The most complete way to export capture log from Wireshark that I've found is plain text with packet data, e. g.:
No. Time Source Destination Protocol Length Info
320 39.396245 192.168.31.98 192.168.31.84 PTP/IP 66 Init Event Request Connection #:1
Frame 320: 66 bytes on wire (528 bits), 66 bytes captured (528 bits) on interface 0
Ethernet II, Src: Apple_1b:40:6f (a0:99:9b:1b:40:6f), Dst: Canon_b7:b5:25 (60:12:8b:b7:b5:25)
Internet Protocol Version 4, Src: 192.168.31.98, Dst: 192.168.31.84
Transmission Control Protocol, Src Port: 53371, Dst Port: 15740, Seq: 1, Ack: 1, Len: 12
Picture Transfer Protocol
Length: 12
Packet Type: Init Event Request Packet (0x00000003)
Connection Number: 1
0000 60 12 8b b7 b5 25 a0 99 9b 1b 40 6f 08 00 45 00 `....%[email protected].

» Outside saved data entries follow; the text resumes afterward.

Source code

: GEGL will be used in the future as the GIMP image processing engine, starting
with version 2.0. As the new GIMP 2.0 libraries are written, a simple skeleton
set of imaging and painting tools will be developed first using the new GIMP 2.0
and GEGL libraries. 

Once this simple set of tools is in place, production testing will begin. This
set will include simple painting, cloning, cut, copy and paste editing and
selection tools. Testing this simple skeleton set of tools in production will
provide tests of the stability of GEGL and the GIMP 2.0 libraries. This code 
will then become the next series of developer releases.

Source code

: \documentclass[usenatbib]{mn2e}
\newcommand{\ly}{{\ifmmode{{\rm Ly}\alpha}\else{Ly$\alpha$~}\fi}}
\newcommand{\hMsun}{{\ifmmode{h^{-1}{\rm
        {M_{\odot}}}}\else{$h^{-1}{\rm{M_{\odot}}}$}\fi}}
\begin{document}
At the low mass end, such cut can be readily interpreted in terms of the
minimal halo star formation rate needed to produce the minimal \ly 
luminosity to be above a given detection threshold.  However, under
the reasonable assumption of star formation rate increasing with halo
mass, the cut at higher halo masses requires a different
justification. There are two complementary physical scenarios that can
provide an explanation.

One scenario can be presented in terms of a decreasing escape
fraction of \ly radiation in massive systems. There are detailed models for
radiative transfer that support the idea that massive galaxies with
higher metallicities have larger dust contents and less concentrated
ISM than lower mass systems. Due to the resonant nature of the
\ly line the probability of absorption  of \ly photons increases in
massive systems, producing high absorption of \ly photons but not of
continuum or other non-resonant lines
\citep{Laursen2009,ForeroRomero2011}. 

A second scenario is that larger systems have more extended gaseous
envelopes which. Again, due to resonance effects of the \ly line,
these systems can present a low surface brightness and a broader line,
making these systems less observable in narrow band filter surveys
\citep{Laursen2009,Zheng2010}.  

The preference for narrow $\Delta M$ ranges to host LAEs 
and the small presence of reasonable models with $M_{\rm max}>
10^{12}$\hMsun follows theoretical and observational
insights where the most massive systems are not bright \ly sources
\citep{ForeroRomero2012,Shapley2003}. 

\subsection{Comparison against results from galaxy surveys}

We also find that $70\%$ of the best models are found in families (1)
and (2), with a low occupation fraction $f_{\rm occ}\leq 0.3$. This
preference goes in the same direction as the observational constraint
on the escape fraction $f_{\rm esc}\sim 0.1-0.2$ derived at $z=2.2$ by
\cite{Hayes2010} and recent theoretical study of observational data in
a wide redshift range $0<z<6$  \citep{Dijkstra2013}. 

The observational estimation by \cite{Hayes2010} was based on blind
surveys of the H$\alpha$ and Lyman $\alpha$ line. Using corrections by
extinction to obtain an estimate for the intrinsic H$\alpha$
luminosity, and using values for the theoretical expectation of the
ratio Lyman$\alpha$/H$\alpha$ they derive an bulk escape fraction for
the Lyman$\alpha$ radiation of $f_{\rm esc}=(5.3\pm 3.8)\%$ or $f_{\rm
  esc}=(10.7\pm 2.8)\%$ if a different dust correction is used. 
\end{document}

0010 00 34 00 00 40 00 40 06 7a bd c0 a8 1f 62 c0 a8 .4..@[email protected]..
0020 1f 54 d0 7b 3d 7c ac 90 76 78 00 24 86 01 50 18 .T.{=|..vx.$..P.

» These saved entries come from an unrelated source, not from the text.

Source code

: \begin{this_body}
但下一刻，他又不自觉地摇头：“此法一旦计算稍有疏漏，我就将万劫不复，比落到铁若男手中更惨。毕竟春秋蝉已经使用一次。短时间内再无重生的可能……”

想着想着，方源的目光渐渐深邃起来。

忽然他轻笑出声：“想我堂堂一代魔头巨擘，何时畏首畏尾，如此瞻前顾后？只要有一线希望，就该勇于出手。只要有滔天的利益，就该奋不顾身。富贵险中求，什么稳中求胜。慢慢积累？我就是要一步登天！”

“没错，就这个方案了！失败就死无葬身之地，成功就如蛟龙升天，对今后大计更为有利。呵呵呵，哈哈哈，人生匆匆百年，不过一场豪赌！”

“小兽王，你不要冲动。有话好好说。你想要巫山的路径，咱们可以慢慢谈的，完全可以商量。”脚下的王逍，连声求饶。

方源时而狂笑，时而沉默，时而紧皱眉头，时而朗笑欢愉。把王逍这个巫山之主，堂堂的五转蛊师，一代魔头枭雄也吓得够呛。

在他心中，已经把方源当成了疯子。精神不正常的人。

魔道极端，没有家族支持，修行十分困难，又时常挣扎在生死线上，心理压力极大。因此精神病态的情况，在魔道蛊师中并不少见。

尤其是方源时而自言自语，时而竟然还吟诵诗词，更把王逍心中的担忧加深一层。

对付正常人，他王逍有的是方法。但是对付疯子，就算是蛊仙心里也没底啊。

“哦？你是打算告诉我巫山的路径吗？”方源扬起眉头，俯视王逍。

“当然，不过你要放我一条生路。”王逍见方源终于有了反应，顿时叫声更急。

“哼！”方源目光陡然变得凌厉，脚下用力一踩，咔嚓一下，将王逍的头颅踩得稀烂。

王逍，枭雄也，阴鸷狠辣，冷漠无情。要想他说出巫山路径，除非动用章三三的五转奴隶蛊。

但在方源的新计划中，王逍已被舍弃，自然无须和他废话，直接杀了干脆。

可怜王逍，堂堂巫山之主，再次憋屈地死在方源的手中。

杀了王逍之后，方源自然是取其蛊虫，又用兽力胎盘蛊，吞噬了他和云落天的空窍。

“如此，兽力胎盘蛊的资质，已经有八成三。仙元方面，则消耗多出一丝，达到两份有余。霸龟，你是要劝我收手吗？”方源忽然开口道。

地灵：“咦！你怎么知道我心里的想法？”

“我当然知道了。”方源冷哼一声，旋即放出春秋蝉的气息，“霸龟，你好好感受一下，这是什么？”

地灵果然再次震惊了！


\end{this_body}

0030 ff ff 28 93 00 00 0c 00 00 00 03 00 00 00 01 00 ..(.............
0040 00 00
However, I need to parse all this data in software, and I'm not looking forward to parsing all this text back to structured binary data. Seems a waste of resources (mostly my time as a programmer) to export to plain text and then parse it all back, removing all the clutter. Isn't there a more machine-friendly way to export capture data (list of packets with their parsed headers and data content)?